● **Records from a data source**:

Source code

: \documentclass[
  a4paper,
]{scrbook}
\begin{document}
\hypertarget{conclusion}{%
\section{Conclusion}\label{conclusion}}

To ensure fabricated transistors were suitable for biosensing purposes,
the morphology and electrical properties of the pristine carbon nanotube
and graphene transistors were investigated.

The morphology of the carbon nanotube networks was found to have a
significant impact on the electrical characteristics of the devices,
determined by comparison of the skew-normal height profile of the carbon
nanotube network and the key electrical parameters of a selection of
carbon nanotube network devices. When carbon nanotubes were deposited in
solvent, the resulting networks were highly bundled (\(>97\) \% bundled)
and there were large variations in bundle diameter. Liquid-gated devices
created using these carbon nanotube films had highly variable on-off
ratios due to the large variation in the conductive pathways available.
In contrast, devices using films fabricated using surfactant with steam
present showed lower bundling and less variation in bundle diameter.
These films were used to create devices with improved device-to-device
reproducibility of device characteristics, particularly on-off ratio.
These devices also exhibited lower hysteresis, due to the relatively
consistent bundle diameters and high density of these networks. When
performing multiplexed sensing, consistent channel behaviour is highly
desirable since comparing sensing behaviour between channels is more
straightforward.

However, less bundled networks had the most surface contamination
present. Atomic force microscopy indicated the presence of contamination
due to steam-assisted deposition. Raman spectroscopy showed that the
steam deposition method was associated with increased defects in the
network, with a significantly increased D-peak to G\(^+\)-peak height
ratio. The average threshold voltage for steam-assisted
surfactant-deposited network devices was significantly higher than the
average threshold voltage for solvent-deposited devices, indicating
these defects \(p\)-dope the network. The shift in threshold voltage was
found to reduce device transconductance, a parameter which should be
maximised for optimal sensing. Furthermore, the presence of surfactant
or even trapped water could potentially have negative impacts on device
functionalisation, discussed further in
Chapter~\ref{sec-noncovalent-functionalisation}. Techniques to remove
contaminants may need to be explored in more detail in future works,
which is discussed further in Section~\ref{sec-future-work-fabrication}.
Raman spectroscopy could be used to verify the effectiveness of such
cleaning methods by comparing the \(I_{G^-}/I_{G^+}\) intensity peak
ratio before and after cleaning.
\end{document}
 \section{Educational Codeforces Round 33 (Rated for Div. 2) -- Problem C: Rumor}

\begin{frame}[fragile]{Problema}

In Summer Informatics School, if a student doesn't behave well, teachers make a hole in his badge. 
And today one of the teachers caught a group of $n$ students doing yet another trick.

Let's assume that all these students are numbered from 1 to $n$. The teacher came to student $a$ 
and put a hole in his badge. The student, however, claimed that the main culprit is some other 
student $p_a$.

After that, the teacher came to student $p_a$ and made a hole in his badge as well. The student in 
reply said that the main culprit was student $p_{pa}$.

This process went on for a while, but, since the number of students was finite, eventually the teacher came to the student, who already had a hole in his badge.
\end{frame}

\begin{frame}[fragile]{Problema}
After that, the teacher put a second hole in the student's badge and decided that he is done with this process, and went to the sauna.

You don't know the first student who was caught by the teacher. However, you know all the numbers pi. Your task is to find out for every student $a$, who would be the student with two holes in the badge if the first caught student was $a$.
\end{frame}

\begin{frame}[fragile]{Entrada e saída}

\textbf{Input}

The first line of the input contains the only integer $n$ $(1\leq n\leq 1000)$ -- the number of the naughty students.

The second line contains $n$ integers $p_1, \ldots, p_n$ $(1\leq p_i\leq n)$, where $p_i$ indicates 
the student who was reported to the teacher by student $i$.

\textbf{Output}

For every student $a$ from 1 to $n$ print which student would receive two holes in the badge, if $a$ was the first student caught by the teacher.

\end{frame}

● **Work order**: Only the number is wanted: how many lines in the data include the string "conclusion"?

● **Result**: 2